I also strongly agree with GPT-style AI services—such as providing most novice users with a 7×24 on-chain security assistant to guide and resolve various Web3 security issues, and quickly respond with solutions to sudden security incidents.

The core value of such systems is not in “100% correctness,” but in shifting risk detection from “post-event” to “during” or even “pre-event.”

3. Where Are the Boundaries of AI × Web3?

Of course, it’s always a matter of cautious optimism. When discussing the new potentials AI × Web3 can bring to security, we need to remain restrained.

Because ultimately, AI is just a tool. It should not replace user sovereignty, cannot hold assets for users, and cannot automatically “intercept all attacks.” Its proper role is more aligned with reducing human judgment errors as much as possible without changing the premise of decentralization.

This means that although AI is powerful, it is not omnipotent. An effective security system must be the result of combining AI’s technological advantages, users’ conscious security awareness, and the coordinated design of tools—not relying entirely on a single model or system.

Just as Ethereum has always upheld the value of decentralization, AI should be an auxiliary tool. Its goal is not to make decisions for people but to help humans make fewer mistakes.

Looking back at the evolution of Web3 security, a clear trend emerges: early security was simply “keeping mnemonic phrases safe,” mid-term was “not clicking on unfamiliar links, canceling invalid authorizations promptly,” and today, security is becoming a continuous, dynamic, intelligent process.
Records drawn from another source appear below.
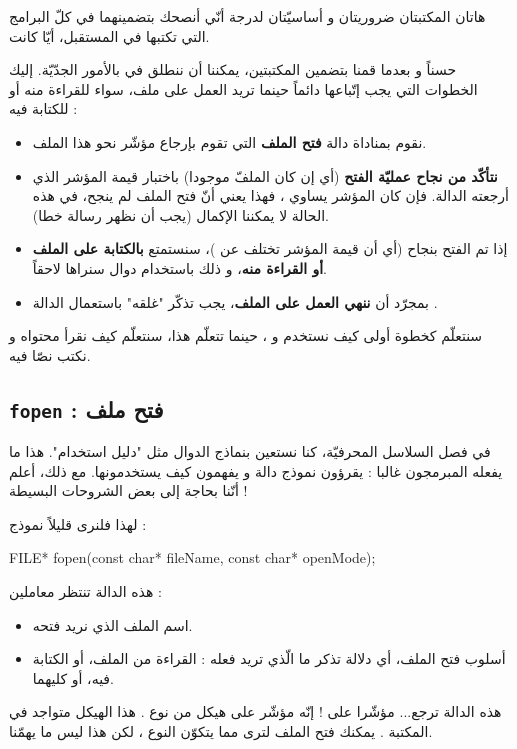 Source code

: هاتان المكتبتان ضروريتان و أساسيّتان لدرجة أنّي أنصحك بتضمينهما في كلّ البرامج التي تكتبها في المستقبل، أيّا كانت.

حسناً و بعدما قمنا بتضمين المكتبتين، يمكننا أن ننطلق في بالأمور الجدّيّة. إليك الخطوات التي يجب إتّباعها دائماً حينما تريد العمل على ملف، سواء للقراءة منه أو للكتابة فيه :
\begin{itemize}
  \item نقوم بمناداة دالة
\textbf{فتح الملف}
التي تقوم بإرجاع مؤشّر نحو هذا الملف.
  \item \textbf{نتأكّد من نجاح عمليّة الفتح}
(أي إن كان الملفّ موجودا) باختبار قيمة المؤشر الذي أرجعته الدالة. فإن كان المؤشر يساوي
،
فهذا يعني أنّ فتح الملف لم ينجح، في هذه الحالة لا يمكننا الإكمال (يجب أن نظهر رسالة خطا).
  \item إذا تم الفتح بنجاح (أي أن قيمة المؤشر تختلف عن
)،
سنستمتع
\textbf{بالكتابة على الملف أو القراءة منه}،
و ذلك باستخدام دوال سنراها لاحقاً.
  \item بمجرّد أن
\textbf{ننهي العمل على الملف}،
يجب تذكّر "غلقه" باستعمال الدالة
.
\end{itemize}
سنتعلّم كخطوة أولى كيف نستخدم
و
،
حينما تتعلّم هذا، سنتعلّم كيف نقرأ محتواه و نكتب نصّا فيه.

\subsection{\texttt{fopen} : فتح ملف}
في فصل السلاسل المحرفيّة، كنا نستعين بنماذج الدوال مثل "دليل استخدام". هذا ما يفعله المبرمجون غالبا : يقرؤون نموذج دالة و يفهمون كيف يستخدمونها. مع ذلك، أعلم أنّنا بحاجة إلى بعض الشروحات البسيطة !

لهذا فلنرى قليلاً نموذج
 :

\begin{Csource}
FILE* fopen(const char* fileName, const char* openMode);
\end{Csource}

هذه الدالة تنتظر معاملين :
\begin{itemize}
  \item اسم الملف الذي نريد فتحه.
  \item أسلوب فتح الملف، أي دلالة تذكر ما الّذي تريد فعله : القراءة من الملف، أو الكتابة فيه، أو كليهما.
\end{itemize}

هذه الدالة ترجع... مؤشّرا على
 !
إنّه مؤشّر على هيكل من نوع
.
هذا الهيكل متواجد في المكتبة
.
يمكنك فتح الملف لترى مما يتكوّن النوع
،
لكن هذا ليس ما يهمّنا.

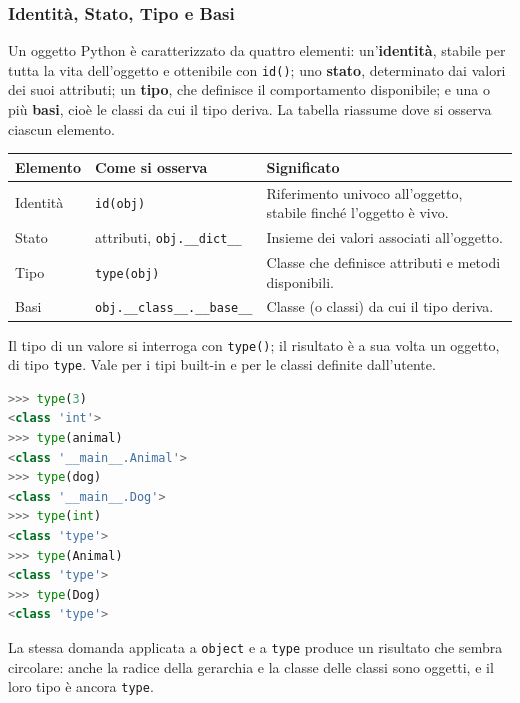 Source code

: \documentclass[12pt]{extarticle}
\begin{document}
\subsubsection{Identità, Stato, Tipo e Basi}

\noindent Un oggetto Python è caratterizzato da quattro elementi: un'\textbf{identità}, stabile per tutta la vita dell'oggetto e ottenibile con \texttt{id()}; uno \textbf{stato}, determinato dai valori dei suoi attributi; un \textbf{tipo}, che definisce il comportamento disponibile; e una o più \textbf{basi}, cioè le classi da cui il tipo deriva. La tabella riassume dove si osserva ciascun elemento.

\begin{center}
\small
\begin{tabular}{p{3.0cm}p{5.0cm}p{6.6cm}}
    \toprule
    \textbf{Elemento} & \textbf{Come si osserva} & \textbf{Significato} \\
    \midrule
    Identità & \texttt{id(obj)} & Riferimento univoco all'oggetto, stabile finché l'oggetto è vivo. \\
    \addlinespace
    Stato & attributi, \texttt{obj.\_\_dict\_\_} & Insieme dei valori associati all'oggetto. \\
    \addlinespace
    Tipo & \texttt{type(obj)} & Classe che definisce attributi e metodi disponibili. \\
    \addlinespace
    Basi & \texttt{obj.\_\_class\_\_.\_\_base\_\_} & Classe (o classi) da cui il tipo deriva. \\
    \bottomrule
\end{tabular}
\end{center}

\noindent Il tipo di un valore si interroga con \texttt{type()}; il risultato è a sua volta un oggetto, di tipo \texttt{type}. Vale per i tipi built-in e per le classi definite dall'utente.

\begin{lstlisting}[language=Python]
>>> type(3)
<class 'int'>
>>> type(animal)
<class '__main__.Animal'>
>>> type(dog)
<class '__main__.Dog'>
>>> type(int)
<class 'type'>
>>> type(Animal)
<class 'type'>
>>> type(Dog)
<class 'type'>
\end{lstlisting}

\noindent La stessa domanda applicata a \texttt{object} e a \texttt{type} produce un risultato che sembra circolare: anche la radice della gerarchia e la classe delle classi sono oggetti, e il loro tipo è ancora \texttt{type}.
\end{document}
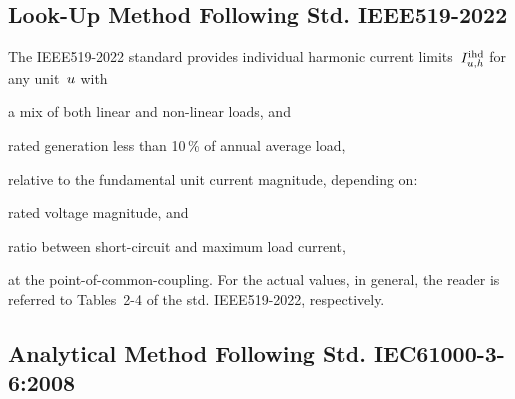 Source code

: \subsection{Look-Up Method Following Std. IEEE519-2022}
\label{sec:ieee519-2022}

The IEEE519-2022 standard provides individual harmonic current limits~$\CurrentParameter^{\text{ihd}}_{\Unit,\Harmonic}$ for any unit~$\Unit$ with 
\begin{enumerate*}
    \item [a)] a mix of both linear and non-linear loads, and 
    \item [b)] rated generation less than 10\,\% of annual average load,
\end{enumerate*}
relative to the fundamental unit current magnitude, depending on:
\begin{enumerate*}
    \item [a)] rated voltage magnitude, and 
    \item [b)] ratio between short-circuit and maximum load current,
\end{enumerate*}
at the point-of-common-coupling. For the actual values, in general, the reader is referred to Tables~2-4 of the std. IEEE519-2022, respectively.
\subsection{Analytical Method Following Std. IEC61000-3-6:2008}
\label{sec:iec61000-3-6}


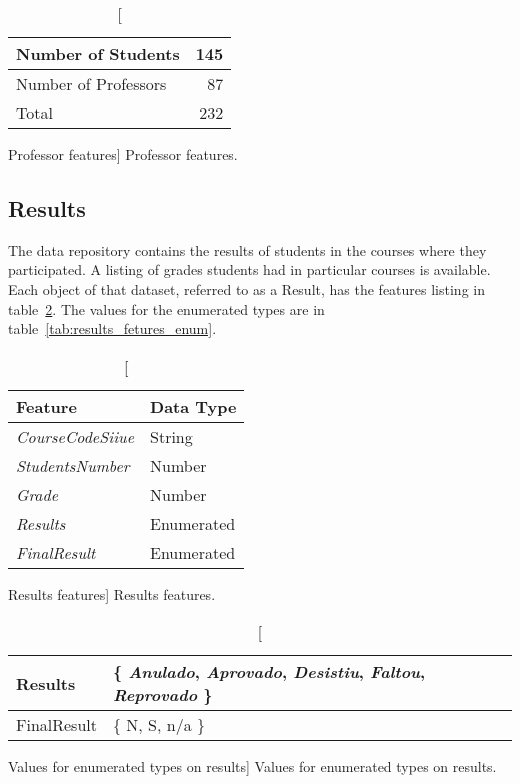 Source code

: \begin{table}[h!]
    \centering

    \begin{tabular}{| l | r |}
        \hline
        Number of Students   & 145 \\ \hline
        Number of Professors & 87  \\ \hline
        Total                & 232 \\ \hline
    \end{tabular}

    \caption
        [Professor features]
        {Professor features.}

    \label{tab:moodle_users_stats}
\end{table}

\subsection{Results}

The data repository contains the results of students in the courses where they
participated. A listing of grades students had in particular courses is
available. Each object of that dataset, referred to as a Result, has the
features listing in table~\ref{tab:results_fetures}. The values for the
enumerated types are in table~\ref{tab:results_fetures_enum}.

\begin{table}[h!]
    \centering

    \begin{tabular}{l l}
        Feature                  & Data Type  \\ \hline
        \textit{CourseCodeSiiue} & String     \\
        \textit{StudentsNumber}  & Number     \\
        \textit{Grade}           & Number     \\
        \textit{Results}         & Enumerated \\
        \textit{FinalResult}     & Enumerated \\
    \end{tabular}

    \caption
        [Results features]
        {Results features.}

    \label{tab:results_fetures}
\end{table}

\begin{table}[h!]
    \centering

    \begin{tabular}{| l | l |}
        \hline
        Results & \{ \textit{Anulado},
                     \textit{Aprovado},
                     \textit{Desistiu},
                     \textit{Faltou},
                     \textit{Reprovado}
                  \} \\ \hline
        FinalResult & \{ N, S, n/a \}  \\ \hline
    \end{tabular}

    \caption
        [Values for enumerated types on results]
        {Values for enumerated types on results.}

    \label{tab:courses_enum}
\end{table}


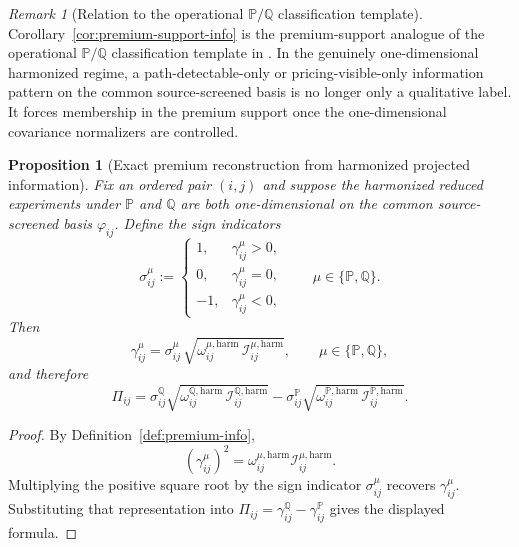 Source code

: \documentclass[11pt,a4paper]{amsart}
\theoremstyle{plain}
\newtheorem{proposition}[theorem]{Proposition}
\theoremstyle{definition}
\theoremstyle{remark}
\newtheorem{remark}[theorem]{Remark}
\newcommand{\PP}{\mathbb{P}}
\newcommand{\QQ}{\mathbb{Q}}
\begin{document}
\begin{remark}[Relation to the operational \(\PP/\QQ\) classification template]\label{rem:premium-support-info}
Corollary~\ref{cor:premium-support-info} is the premium-support analogue of the operational
\(\PP/\QQ\) classification template in \cite{vidal2026econometric}.  In the genuinely
one-dimensional harmonized regime, a path-detectable-only or pricing-visible-only information
pattern on the common source-screened basis is no longer only a qualitative label.  It forces
membership in the premium support once the one-dimensional covariance normalizers are controlled.
\end{remark}

\begin{proposition}[Exact premium reconstruction from harmonized projected information]\label{prop:premium-info-reconstruct}
Fix an ordered pair \((i,j)\) and suppose the harmonized reduced experiments under \(\PP\) and
\(\QQ\) are both one-dimensional on the common source-screened basis \(\varphi_{ij}\).
Define the sign indicators
\[
        \sigma_{ij}^\mu
        :=
        \begin{cases}
                1,& \gamma_{ij}^\mu>0,\\
                0,& \gamma_{ij}^\mu=0,\\
                -1,& \gamma_{ij}^\mu<0,
        \end{cases}
        \qquad
        \mu\in\{\PP,\QQ\}.
\]
Then
\[
        \gamma_{ij}^\mu
        =
        \sigma_{ij}^\mu\,
        \sqrt{
                \omega_{ij}^{\mu,\mathrm{harm}}\,
                \mathcal I_{ij}^{\mu,\mathrm{harm}}
        },
        \qquad
        \mu\in\{\PP,\QQ\},
\]
and therefore
\[
        \Pi_{ij}
        =
        \sigma_{ij}^\QQ
        \sqrt{
                \omega_{ij}^{\QQ,\mathrm{harm}}\,
                \mathcal I_{ij}^{\QQ,\mathrm{harm}}
        }
        -
        \sigma_{ij}^\PP
        \sqrt{
                \omega_{ij}^{\PP,\mathrm{harm}}\,
                \mathcal I_{ij}^{\PP,\mathrm{harm}}
        }.
\]
\end{proposition}

\begin{proof}
By Definition~\ref{def:premium-info},
\[
        (\gamma_{ij}^\mu)^2
        =
        \omega_{ij}^{\mu,\mathrm{harm}}
        \mathcal I_{ij}^{\mu,\mathrm{harm}}.
\]
Multiplying the positive square root by the sign indicator \(\sigma_{ij}^\mu\) recovers
\(\gamma_{ij}^\mu\).  Substituting that representation into
\(\Pi_{ij}=\gamma_{ij}^\QQ-\gamma_{ij}^\PP\) gives the displayed formula.
\end{proof}
\end{document}
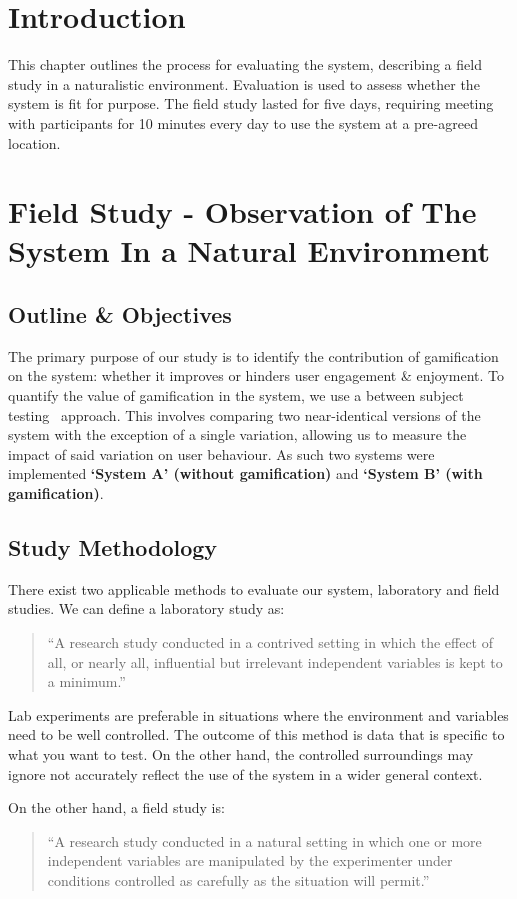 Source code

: \section{Introduction}
This chapter outlines the process for evaluating the system, describing a field study in a naturalistic environment. Evaluation is used to assess whether the system is fit for purpose. The field study lasted for five days, requiring meeting with participants for 10 minutes every day to use the system at a pre-agreed location.
\section{Field Study - Observation of The System In a Natural Environment}
\subsection{Outline \& Objectives}
The primary purpose of our study is to identify the contribution of gamification on the system: whether it improves or hinders user engagement \& enjoyment. To quantify the value of gamification in the system, we use a between subject testing~\cite{ABTesting} approach. This involves comparing two near-identical versions of the system with the exception of a single variation, allowing us to measure the impact of said variation on user behaviour. As such two systems were implemented \textbf{`System A' (without gamification)} and \textbf{`System B' (with gamification)}.

\subsection{Study Methodology}
There exist two applicable methods to evaluate our system, laboratory and field studies. We can define a laboratory study as:
\begin{quotation}
\noindent
``A research study conducted in a contrived setting in which the effect of all, or nearly all, influential but irrelevant independent variables is kept to a minimum.''~\cite[p.~215]{marketStudy}
 \end{quotation}

Lab experiments are preferable in situations where the environment and variables need to be well controlled. The outcome of this method is data that is specific to what you want to test. On the other hand, the controlled surroundings may ignore not accurately reflect the use of the system in a wider general context.

On the other hand, a field study is:
\begin{quotation}
\noindent
``A research study conducted in a natural setting in which one or more independent variables are manipulated by the experimenter under conditions controlled as carefully as the situation will permit.''\cite[p. 211]{marketStudy}
 \end{quotation}

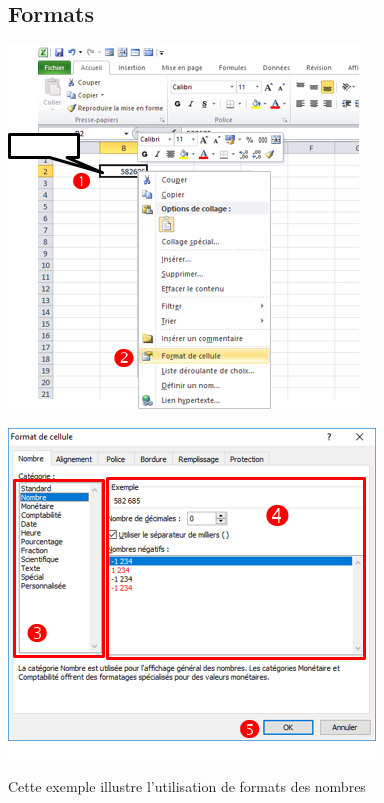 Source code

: \subsection{Formats}
\begin{center} 
	\includegraphics[scale=0.2,width=0.7 \linewidth]{img/format1} 
\end{center}
 \begin{center}  
 	\includegraphics[scale=0.2,width=0.7 \linewidth]{img/format2}
 \end{center}
\begin{Exemple}
Cette exemple illustre l'utilisation de formats des nombres
\end{Exemple} 
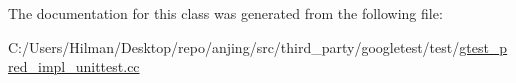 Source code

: The documentation for this class was generated from the following file\+:\begin{DoxyCompactItemize}
\item 
C\+:/\+Users/\+Hilman/\+Desktop/repo/anjing/src/third\+\_\+party/googletest/test/\hyperlink{gtest__pred__impl__unittest_8cc}{gtest\+\_\+pred\+\_\+impl\+\_\+unittest.\+cc}\end{DoxyCompactItemize}
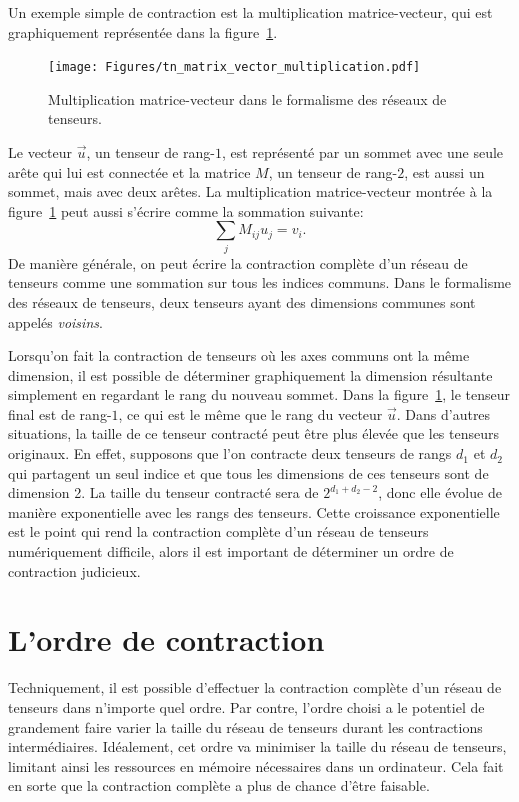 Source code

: Un exemple simple de contraction est la multiplication matrice-vecteur, qui est graphiquement représentée dans la figure~\ref{fig:tn_mat-vec_multiplication}.
\begin{figure}[h]
    \centering
    \texttt{[image: Figures/tn\_matrix\_vector\_multiplication.pdf]}
    \caption{Multiplication matrice-vecteur dans le formalisme des réseaux de tenseurs.}
    \label{fig:tn_mat-vec_multiplication}
\end{figure}
Le vecteur $\vec{u}$, un tenseur de rang-$1$, est représenté par un sommet avec une seule arête qui lui est connectée et la matrice $M$, un tenseur de rang-$2$, est aussi un sommet, mais avec deux arêtes.
La multiplication matrice-vecteur montrée à la figure~\ref{fig:tn_mat-vec_multiplication} peut aussi s'écrire comme la sommation suivante:
\begin{equation}\label{eq:einsum}
    \sum_j M_{ij}u_j = v_i.
\end{equation}
De manière générale, on peut écrire la contraction complète d'un réseau de tenseurs comme une sommation sur tous les indices communs.
Dans le formalisme des réseaux de tenseurs, deux tenseurs ayant des dimensions communes sont appelés \emph{voisins}.

Lorsqu'on fait la contraction de tenseurs où les axes communs ont la même dimension, il est possible de déterminer graphiquement la dimension résultante simplement en regardant le rang du nouveau sommet.
Dans la figure~\ref{fig:tn_mat-vec_multiplication}, le tenseur final est de rang-$1$, ce qui est le même que le rang du vecteur $\vec{u}$.
Dans d'autres situations, la taille de ce tenseur contracté peut être plus élevée que les tenseurs originaux.
En effet, supposons que l'on contracte deux tenseurs de rangs $d_1$ et $d_2$ qui partagent un seul indice et que tous les dimensions de ces tenseurs sont de dimension 2.
La taille du tenseur contracté sera de $2^{d_1 + d_2 - 2}$, donc elle évolue de manière exponentielle avec les rangs des tenseurs.
Cette croissance exponentielle est le point qui rend la contraction complète d'un réseau de tenseurs numériquement difficile, alors il est important de déterminer un ordre de contraction judicieux.


\section{L'ordre de contraction}\label{sec:contraction-ordering}
Techniquement, il est possible d'effectuer la contraction complète d'un réseau de tenseurs dans n'importe quel ordre.
Par contre, l'ordre choisi a le potentiel de grandement faire varier la taille du réseau de tenseurs durant les contractions intermédiaires.
Idéalement, cet ordre va minimiser la taille du réseau de tenseurs, limitant ainsi les ressources en mémoire nécessaires dans un ordinateur.
Cela fait en sorte que la contraction complète a plus de chance d'être faisable.

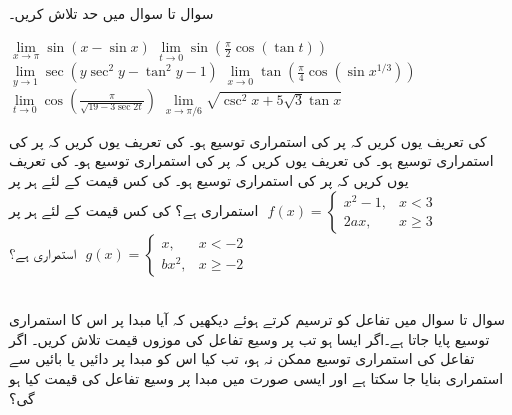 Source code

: \\
سوال  تا سوال  میں حد تلاش کریں۔

$\lim\limits_{x\to \pi} \sin(x-\sin x)$
$\lim\limits_{t\to 0} \sin(\tfrac{\pi}{2}\cos (\tan t))$
$\lim\limits_{y\to 1} \sec(y\sec^2 y-\tan^2 y-1)$
$\lim\limits_{x\to 0} \tan(\tfrac{\pi}{4}\cos(\sin x^{1/3}))$
$\lim\limits_{t\to 0} \cos(\tfrac{\pi}{\sqrt{19-3\sec 2t}})$
$\lim\limits_{x\to \pi/6} \sqrt{\csc^2 x+5\sqrt{3}\tan x}$

 کی تعریف یوں کریں کہ  پر  کی  استمراری توسیع  ہو۔
 کی تعریف یوں کریں کہ  پر  کی  استمراری توسیع  ہو۔
 کی تعریف یوں کریں کہ  پر  کی  استمراری توسیع  ہو۔
 کی تعریف یوں کریں کہ  پر  کی  استمراری توسیع  ہو۔
 کی کس قیمت کے لئے ہر  پر 
$\,\,f(x)=\begin{cases} x^2-1,&x<3\\ 2ax,&x\ge 3  \end{cases}\,\,$
استمراری ہے؟
 کی کس قیمت کے لئے ہر  پر 
$\,\,g(x)=\begin{cases} x,&x<-2\\ bx^2,&x\ge -2  \end{cases}\,\,$
استمراری ہے؟

\\
سوال  تا سوال  میں تفاعل  کو ترسیم کرتے ہوئے دیکھیں کہ آیا  مبدا پر اس کا استمراری توسیع پایا جاتا ہے۔اگر ایسا ہو تب  پر وسیع تفاعل کی موزوں قیمت تلاش کریں۔ اگر تفاعل کی استمراری توسیع  ممکن نہ ہو، تب کیا اس کو مبدا پر دائیں یا بائیں سے استمراری بنایا جا سکتا ہے اور ایسی صورت میں مبدا پر وسیع تفاعل کی قیمت کیا ہو گی؟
In this process, the introduction of AI has not weakened the meaning of decentralization. Instead, it makes decentralized systems more suitable for long-term use by ordinary users. It hides complex risk analysis in the background, transforming key judgments into intuitive prompts for users, turning security from an extra burden into a “default capability.”

This echoes the repeated assertion I made earlier: AI and Web3/Crypto are essentially a mirror image of the “productive forces” and “production relations” of a new era (see extended reading: “When Web3 Meets d/acc: What Can Crypto Do in the Accelerated Era of Technology?”):

If we see AI as an evolving “spear”—which greatly enhances efficiency but can also be used for large-scale malicious acts; then the decentralized system built by Crypto is a “shield” that must evolve in tandem. From the perspective of d/acc, this shield’s goal is not to create absolute security but to ensure the system remains trustworthy in the worst-case scenario, allowing users the space to exit and self-rescue.

In Conclusion

The ultimate goal of Web3 has never been to make users understand more technology but to let technology protect users seamlessly.

So when attackers start using AI, a defensive system that refuses to become intelligent itself is a risk. Therefore, protecting asset security is an endless game without a finish line. In this era, users who know how to leverage AI to arm themselves will become the most resilient fortress in this game.

The significance of AI × Web3 perhaps lies precisely here—not in creating absolute security, but in making security a scalable, replicable capability.